If you try to reduce it to the statistical average, the price itself varies up to $15,000. But it is worth remembering that this is a generalized amount. Your final check can be either more expensive or cheaper. In the same case, if your insurance plan exclusively aims at surrogacy and covers only this, the price will be higher. On average, a surrogate carrying a singleton pregnancy will cost about $28,000. And for a twin pregnancy, it will cost about $45,000.
Therefore, it is worth emphasizing again that each situation is unique and requires a personalized approach to its solution.
Does the Surrogate’s Insurance Cover the Newborn Child?
First of all, it is worth noting again that each country has its own legislation regulating all processes of surrogacy and medicine in general. Therefore, the following answer will be generalized and require further consultation.

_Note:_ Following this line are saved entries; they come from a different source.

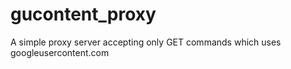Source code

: # gucontent_proxy

A simple proxy server accepting only GET commands which uses googleusercontent.com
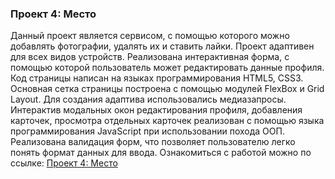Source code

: ### Проект 4: Место
 Данный проект является сервисом, с помощью которого можно добавлять фотографии, удалять их и ставить лайки. Проект адаптивен для всех видов устройств. Реализована интерактивная форма, с помощью которой пользователь может редактировать данные профиля.
 Код страницы написан на языках программирования HTML5, CSS3. Основная сетка страницы построена с помощью модулей FlexBox и Grid Layout. Для создания адаптива использовались медиазапросы. Интерактив модальных окон редактирования профиля, добавления карточек, просмотра отдельных карточек реализован с помощью языка программирования JavaScript при использовании похода ООП.
 Реализована валидация форм, что позволяет пользователю легко понять формат данных для ввода.
 Ознакомиться с работой можно по ссылке: [Проект 4: Место](https://apl-by.github.io/mesto/)

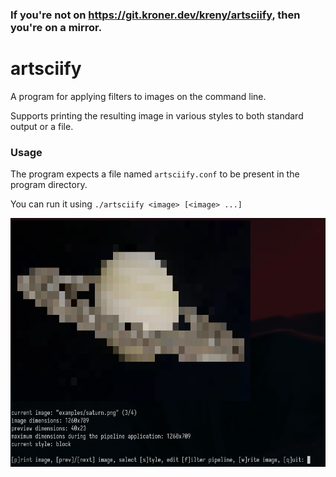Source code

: ### If you're not on <https://git.kroner.dev/kreny/artsciify>, then you're on a mirror.

# artsciify

A program for applying filters to images on the command line.

Supports printing the resulting image in various styles to both standard output
or a file.

### Usage

The program expects a file named `artsciify.conf` to be present in the program
directory.

You can run it using `./artsciify <image> [<image> ...]`

![](./assets/illustration.png)
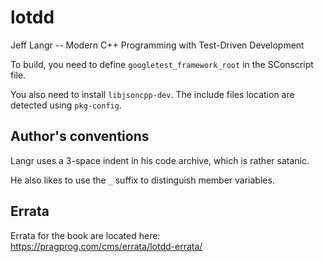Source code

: # lotdd

Jeff Langr -- Modern C++ Programming with Test-Driven Development

To build, you need to define `googletest_framework_root` in the SConscript file.

You also need to install `libjsoncpp-dev`.  The include files location are
detected using `pkg-config`.

## Author's conventions

Langr uses a 3-space indent in his code archive, which is rather satanic.

He also likes to use the `_` suffix to distinguish member variables.

## Errata

Errata for the book are located here:
https://pragprog.com/cms/errata/lotdd-errata/

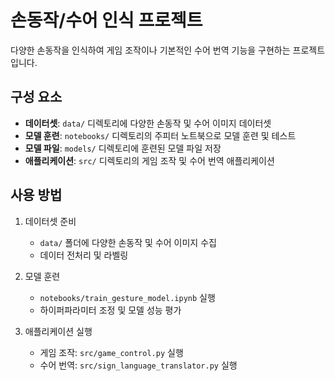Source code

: # 손동작/수어 인식 프로젝트

다양한 손동작을 인식하여 게임 조작이나 기본적인 수어 번역 기능을 구현하는 프로젝트입니다.

## 구성 요소

- **데이터셋**: `data/` 디렉토리에 다양한 손동작 및 수어 이미지 데이터셋
- **모델 훈련**: `notebooks/` 디렉토리의 주피터 노트북으로 모델 훈련 및 테스트
- **모델 파일**: `models/` 디렉토리에 훈련된 모델 파일 저장
- **애플리케이션**: `src/` 디렉토리의 게임 조작 및 수어 번역 애플리케이션

## 사용 방법

1. 데이터셋 준비
   - `data/` 폴더에 다양한 손동작 및 수어 이미지 수집
   - 데이터 전처리 및 라벨링

2. 모델 훈련
   - `notebooks/train_gesture_model.ipynb` 실행
   - 하이퍼파라미터 조정 및 모델 성능 평가

3. 애플리케이션 실행
   - 게임 조작: `src/game_control.py` 실행
   - 수어 번역: `src/sign_language_translator.py` 실행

But for the most part, the surrogate’s insurance does not cover the child she gives birth to because the child is not her dependent. Therefore, it is not covered by the surrogate’s insurance. By law, only medical expenses directly related to pregnancy are covered. All other costs are not. In particular, the insurance policy does not cover IVF cycles.
Although there are no definite answers and exceptions to every rule, it is worth discussing such topics because they are directly related to your future children. Mindfulness is always a good idea. That is why all the leading experts in the field of surrogacy work fruitfully with lawyers immersed in surrogacy. After all, every day, there are shifts in the issue of legalization, prohibition, or changes in legislation, including surrogacy and, obviously, the insurance policy.
In addition, if a child needs specialized medical care after, for example, a premature birth, there are two options. The first is to open a new medical policy for the child. The intended parents should do this. In general, it can cost up to $25,000. However, if you are a US citizen, you can add a new family member to your current policy.
On average, it is not strange for a premature baby to spend several weeks in a medical facility. And one day’s stay there can cost about $5,000. So, yes, of course, you need to take care of the insurance policy for your newborn child. To be sure that everything will be in place after the birth.
So, living in the age of crazy technologies and even artificial intelligence, exploring space, and looking into unknown underwater lands, we still have to remember that the real miracle happens here on earth, among people. We all went through it – the process of birth. In addition to extraordinary happiness, this procedure makes people want to trace and regulate all stages of this miracle, including insurance medicine.